Bloomberg’s Coney Plan Passes Hurdle

recchia 1 Bloomberg’s Coney Plan Passes HurdleThe Bloomberg administration is nearing the finish line in its attempt to push a planned revitalization of Coney Island through the City Council, as a key subcommittee and local Councilman Domenic Recchia voted in favor of the plan Tuesday.

Still, there are a few loose ends that could threaten its passage before the full Council next Wednesday, including deals with major landowner Joe Sitt and building employees’ union 32BJ, which wants wage guarantees.

This afternoon, the Council’s Land Use Committee voted 13-2 in favor of the rezoning plan, which would turn vacant lots now zoned for amusements into residential; and would allow some hotels, retail and indoor amusements in the central amusement area of the historic, if grungy, entertainment hub.

The vote, which largely leaves intact the essence of the Bloomberg administration’s plan—some changes were made, including the removal of Wonder Wheel Park from a planned swath of parkland—came after last-minute negotiations with unions and the Council. A scheduled vote for Monday was delayed, even as all the needed Council members showed up to vote, as did a stream of city officials including Amanda Burden, director of the Department of City Planning.

But Tuesday, starting a few hours late, Mr. Recchia was in support.

“I will be moving forward with the project that you see today,” he said. “Please vote ‘aye.’”

With the vote, Mr. Recchia acknowledged the unresolved issues and said that he expects the full Council will ultimately be ready to pass the plan on July 29.

He also said he and the administration were discussing an expansion of the area set aside for open amusements, an issue that has been relentlessly pushed by a loud collection of groups of amusement enthusiasts and the Municipal Art Society.

I would like to have been able to expand the area available for open amusements, and I’ve been actively discussing this with the administration,” he said.  

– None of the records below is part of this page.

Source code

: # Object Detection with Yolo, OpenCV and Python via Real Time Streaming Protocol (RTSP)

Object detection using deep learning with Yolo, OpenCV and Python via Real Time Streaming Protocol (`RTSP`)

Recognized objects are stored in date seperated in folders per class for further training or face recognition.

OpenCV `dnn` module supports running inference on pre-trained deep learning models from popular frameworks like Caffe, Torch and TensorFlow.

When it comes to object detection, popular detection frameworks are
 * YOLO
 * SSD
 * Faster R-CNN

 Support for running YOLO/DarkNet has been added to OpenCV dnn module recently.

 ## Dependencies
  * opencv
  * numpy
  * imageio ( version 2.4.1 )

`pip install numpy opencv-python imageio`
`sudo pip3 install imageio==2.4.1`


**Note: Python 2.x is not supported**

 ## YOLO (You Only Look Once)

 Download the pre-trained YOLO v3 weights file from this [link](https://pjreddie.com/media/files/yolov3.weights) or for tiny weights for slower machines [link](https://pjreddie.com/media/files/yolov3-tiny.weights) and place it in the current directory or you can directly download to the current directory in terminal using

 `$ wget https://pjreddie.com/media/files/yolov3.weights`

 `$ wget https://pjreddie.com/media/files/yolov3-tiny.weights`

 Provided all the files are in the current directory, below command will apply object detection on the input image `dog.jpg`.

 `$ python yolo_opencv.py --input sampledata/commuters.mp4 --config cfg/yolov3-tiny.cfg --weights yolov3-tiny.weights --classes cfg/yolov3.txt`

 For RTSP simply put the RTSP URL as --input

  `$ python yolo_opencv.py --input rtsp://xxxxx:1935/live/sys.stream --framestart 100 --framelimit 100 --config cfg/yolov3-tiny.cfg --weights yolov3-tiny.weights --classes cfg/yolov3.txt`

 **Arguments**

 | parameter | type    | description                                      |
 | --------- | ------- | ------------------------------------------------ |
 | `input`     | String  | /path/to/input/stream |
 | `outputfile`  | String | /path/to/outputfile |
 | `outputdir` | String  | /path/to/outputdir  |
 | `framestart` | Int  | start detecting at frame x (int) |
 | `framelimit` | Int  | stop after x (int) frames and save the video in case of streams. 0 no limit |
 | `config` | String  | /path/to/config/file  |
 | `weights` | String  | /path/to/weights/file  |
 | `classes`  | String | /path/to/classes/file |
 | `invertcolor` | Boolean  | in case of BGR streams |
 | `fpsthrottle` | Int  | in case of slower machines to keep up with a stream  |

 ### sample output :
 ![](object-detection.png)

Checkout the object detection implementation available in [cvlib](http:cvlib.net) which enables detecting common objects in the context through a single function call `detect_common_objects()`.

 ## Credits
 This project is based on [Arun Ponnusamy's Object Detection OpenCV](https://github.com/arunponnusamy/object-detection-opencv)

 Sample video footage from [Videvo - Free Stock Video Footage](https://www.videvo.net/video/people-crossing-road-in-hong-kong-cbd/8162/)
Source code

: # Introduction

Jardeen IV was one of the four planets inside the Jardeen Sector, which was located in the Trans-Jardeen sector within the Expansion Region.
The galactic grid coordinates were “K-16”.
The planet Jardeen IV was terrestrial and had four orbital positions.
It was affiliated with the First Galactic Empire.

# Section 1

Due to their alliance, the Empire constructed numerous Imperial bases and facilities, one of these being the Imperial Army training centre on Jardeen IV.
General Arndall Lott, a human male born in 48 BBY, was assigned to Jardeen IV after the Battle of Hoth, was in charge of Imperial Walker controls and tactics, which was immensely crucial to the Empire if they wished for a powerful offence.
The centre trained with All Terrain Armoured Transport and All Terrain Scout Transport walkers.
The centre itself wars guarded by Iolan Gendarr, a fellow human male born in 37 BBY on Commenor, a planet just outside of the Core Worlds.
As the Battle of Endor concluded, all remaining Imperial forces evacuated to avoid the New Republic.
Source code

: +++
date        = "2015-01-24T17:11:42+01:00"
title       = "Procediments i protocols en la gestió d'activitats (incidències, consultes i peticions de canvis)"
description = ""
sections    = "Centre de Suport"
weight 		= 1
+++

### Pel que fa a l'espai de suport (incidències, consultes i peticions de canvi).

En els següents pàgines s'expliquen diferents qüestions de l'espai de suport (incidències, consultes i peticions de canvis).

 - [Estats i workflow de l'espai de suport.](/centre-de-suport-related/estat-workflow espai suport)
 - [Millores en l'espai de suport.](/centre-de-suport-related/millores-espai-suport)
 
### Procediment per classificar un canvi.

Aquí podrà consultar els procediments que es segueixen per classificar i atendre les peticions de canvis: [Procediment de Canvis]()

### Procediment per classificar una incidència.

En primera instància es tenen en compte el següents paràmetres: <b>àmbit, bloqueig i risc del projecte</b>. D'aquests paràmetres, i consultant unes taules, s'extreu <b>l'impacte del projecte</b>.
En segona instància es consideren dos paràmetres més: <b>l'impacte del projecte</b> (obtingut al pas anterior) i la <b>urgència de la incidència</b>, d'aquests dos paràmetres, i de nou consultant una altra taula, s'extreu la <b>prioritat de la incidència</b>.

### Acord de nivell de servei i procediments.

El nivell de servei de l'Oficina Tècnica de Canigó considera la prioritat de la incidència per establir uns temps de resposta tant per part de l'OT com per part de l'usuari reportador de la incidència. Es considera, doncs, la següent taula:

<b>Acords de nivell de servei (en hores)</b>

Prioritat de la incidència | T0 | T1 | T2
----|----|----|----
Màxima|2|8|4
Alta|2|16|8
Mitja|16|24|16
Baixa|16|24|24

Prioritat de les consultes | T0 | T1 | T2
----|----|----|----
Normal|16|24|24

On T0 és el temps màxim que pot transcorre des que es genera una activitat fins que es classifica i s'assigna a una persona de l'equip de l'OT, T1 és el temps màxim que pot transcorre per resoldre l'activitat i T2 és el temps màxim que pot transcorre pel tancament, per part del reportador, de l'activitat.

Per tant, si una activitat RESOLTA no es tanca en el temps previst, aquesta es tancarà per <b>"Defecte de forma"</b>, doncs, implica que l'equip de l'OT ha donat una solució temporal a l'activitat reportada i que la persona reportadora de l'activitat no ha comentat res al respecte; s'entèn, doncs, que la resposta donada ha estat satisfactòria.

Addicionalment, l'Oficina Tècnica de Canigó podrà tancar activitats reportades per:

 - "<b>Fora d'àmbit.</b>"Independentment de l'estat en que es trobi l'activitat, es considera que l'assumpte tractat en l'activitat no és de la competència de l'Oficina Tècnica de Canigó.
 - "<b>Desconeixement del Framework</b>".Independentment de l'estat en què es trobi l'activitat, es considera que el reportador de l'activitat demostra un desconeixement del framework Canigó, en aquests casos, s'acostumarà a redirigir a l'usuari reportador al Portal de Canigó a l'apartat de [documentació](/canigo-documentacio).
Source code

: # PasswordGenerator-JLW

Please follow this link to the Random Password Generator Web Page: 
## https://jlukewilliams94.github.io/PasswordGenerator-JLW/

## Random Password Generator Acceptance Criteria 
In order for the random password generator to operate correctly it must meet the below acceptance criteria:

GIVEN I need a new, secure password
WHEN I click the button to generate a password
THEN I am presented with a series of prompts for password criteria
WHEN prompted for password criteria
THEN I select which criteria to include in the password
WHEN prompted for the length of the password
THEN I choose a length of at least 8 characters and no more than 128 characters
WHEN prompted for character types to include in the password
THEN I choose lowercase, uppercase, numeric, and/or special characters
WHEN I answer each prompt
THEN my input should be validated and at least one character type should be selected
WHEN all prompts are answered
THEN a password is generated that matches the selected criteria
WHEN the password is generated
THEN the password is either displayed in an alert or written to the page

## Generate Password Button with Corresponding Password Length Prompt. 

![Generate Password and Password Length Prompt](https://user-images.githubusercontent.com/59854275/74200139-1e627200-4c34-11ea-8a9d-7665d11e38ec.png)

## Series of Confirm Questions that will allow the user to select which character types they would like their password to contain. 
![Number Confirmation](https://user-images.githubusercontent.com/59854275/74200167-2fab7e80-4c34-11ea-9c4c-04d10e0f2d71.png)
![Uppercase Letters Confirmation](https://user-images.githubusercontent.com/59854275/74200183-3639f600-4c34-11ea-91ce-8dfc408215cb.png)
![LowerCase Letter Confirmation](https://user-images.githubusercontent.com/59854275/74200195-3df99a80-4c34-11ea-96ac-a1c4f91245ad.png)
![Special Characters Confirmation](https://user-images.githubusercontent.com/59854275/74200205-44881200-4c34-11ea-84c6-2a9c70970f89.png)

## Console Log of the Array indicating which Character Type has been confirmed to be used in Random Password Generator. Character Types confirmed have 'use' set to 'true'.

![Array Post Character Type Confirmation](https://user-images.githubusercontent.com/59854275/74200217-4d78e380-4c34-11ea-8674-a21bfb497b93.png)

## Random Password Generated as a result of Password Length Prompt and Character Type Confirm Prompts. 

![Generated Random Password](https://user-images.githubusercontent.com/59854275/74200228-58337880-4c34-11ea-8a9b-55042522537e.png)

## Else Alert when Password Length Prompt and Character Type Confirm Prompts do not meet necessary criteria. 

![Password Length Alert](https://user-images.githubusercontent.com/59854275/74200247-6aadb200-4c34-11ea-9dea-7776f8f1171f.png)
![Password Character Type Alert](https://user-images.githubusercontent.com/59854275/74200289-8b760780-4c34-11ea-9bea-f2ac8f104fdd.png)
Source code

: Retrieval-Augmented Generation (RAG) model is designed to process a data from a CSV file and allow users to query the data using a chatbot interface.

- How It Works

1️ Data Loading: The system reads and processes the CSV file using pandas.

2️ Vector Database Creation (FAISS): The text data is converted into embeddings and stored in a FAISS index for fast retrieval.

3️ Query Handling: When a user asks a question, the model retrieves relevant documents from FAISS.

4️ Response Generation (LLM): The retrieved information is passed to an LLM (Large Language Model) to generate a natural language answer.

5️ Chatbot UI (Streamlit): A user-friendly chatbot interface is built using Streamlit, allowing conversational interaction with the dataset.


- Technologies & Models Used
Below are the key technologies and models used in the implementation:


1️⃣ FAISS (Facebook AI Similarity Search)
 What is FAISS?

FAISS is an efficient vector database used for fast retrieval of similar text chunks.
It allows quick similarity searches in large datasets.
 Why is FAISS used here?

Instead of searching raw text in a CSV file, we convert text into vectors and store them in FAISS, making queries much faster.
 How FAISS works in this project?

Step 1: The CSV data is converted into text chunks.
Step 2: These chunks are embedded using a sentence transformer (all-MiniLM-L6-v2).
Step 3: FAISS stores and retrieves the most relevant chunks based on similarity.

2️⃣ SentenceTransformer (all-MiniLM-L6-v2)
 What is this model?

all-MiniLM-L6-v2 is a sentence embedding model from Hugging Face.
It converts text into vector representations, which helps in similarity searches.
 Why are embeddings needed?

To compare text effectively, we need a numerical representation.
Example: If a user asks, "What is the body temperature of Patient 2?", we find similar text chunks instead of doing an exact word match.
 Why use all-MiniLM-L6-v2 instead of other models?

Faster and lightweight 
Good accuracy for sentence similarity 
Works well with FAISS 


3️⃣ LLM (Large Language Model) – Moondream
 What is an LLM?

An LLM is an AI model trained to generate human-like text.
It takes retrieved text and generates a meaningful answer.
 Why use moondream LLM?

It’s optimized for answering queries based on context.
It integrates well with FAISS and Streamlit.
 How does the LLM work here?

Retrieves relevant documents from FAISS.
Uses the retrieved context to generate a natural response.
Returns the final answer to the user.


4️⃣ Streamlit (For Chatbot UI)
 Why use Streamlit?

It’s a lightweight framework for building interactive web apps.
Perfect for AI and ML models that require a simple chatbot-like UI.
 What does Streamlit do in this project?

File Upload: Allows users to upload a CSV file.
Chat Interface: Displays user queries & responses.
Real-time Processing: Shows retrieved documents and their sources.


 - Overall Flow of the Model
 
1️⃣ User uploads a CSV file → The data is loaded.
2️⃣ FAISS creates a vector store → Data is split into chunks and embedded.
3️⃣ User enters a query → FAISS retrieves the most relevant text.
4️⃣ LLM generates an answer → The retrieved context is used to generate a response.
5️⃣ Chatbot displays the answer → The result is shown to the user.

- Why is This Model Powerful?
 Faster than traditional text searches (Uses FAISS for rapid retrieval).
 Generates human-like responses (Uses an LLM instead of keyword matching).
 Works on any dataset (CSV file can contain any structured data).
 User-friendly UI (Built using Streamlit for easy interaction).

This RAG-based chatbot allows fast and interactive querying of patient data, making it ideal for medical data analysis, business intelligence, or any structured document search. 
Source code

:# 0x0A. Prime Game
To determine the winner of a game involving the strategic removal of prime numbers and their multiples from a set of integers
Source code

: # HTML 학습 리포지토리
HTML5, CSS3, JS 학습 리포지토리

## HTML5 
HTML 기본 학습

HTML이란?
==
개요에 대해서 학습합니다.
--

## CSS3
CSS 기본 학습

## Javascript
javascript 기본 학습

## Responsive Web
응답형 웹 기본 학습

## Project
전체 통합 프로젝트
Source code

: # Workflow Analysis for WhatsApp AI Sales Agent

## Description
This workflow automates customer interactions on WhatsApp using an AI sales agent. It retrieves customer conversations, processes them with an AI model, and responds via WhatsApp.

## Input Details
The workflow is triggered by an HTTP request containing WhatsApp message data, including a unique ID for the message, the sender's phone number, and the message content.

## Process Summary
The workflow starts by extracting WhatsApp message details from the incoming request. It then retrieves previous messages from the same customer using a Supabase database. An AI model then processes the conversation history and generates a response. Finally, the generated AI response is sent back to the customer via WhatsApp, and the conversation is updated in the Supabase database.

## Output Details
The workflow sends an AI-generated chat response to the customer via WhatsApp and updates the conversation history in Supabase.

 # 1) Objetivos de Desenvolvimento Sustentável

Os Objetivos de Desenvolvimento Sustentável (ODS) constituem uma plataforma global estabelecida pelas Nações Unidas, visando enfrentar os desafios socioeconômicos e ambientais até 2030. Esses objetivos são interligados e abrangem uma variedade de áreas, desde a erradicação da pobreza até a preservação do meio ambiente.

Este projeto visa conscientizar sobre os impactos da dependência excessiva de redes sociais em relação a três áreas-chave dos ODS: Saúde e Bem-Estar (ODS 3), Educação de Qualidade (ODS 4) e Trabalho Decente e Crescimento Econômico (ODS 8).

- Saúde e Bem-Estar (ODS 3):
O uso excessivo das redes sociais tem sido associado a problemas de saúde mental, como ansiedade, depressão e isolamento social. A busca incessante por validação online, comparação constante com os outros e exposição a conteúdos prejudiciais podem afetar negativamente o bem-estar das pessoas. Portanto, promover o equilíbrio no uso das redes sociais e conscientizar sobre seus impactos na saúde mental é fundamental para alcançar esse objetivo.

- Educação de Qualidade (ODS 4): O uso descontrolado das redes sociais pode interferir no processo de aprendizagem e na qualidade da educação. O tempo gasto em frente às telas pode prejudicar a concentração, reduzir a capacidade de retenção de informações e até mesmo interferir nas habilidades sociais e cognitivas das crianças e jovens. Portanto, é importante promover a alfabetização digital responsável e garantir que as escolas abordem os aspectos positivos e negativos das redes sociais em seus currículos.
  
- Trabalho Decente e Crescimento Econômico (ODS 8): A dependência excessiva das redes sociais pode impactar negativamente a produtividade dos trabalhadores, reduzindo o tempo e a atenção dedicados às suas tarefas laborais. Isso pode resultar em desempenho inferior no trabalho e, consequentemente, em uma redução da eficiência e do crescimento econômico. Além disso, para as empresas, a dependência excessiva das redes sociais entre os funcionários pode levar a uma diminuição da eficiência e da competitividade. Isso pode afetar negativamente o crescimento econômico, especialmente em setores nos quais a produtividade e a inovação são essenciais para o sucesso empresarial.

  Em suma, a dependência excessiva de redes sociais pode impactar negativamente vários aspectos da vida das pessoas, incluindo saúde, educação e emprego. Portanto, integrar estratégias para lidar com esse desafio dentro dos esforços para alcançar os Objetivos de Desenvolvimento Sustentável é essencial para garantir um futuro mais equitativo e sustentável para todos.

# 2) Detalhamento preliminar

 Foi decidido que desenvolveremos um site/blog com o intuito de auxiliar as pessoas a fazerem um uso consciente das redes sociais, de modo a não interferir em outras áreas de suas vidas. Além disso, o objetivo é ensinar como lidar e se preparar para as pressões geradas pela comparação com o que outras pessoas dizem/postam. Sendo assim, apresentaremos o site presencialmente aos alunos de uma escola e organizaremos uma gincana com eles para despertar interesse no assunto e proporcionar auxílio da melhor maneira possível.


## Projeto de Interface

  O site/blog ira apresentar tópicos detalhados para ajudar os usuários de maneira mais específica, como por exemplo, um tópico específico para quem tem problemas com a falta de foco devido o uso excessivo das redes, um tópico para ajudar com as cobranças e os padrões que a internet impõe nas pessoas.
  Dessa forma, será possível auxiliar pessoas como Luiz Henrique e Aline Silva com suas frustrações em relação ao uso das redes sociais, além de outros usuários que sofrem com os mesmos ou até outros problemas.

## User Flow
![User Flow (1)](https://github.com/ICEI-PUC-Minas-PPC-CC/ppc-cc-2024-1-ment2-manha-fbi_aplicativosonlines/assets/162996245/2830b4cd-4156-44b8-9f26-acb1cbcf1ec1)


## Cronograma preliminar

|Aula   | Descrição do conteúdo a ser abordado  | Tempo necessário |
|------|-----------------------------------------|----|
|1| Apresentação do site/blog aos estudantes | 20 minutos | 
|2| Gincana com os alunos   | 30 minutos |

With regard to Mr. Sitt, after on-again, off-again discussions, the landlord seems to feel that a deal acceptable to him is within reach, according to multiple people familiar with talks. He is now negotiating with the Bloomberg administration for the city to buy a large portion of his property, leaving him a portion to sell or develop. He paid about $100 million over the past half decade to buy up the bulk of the land in the central amusement area.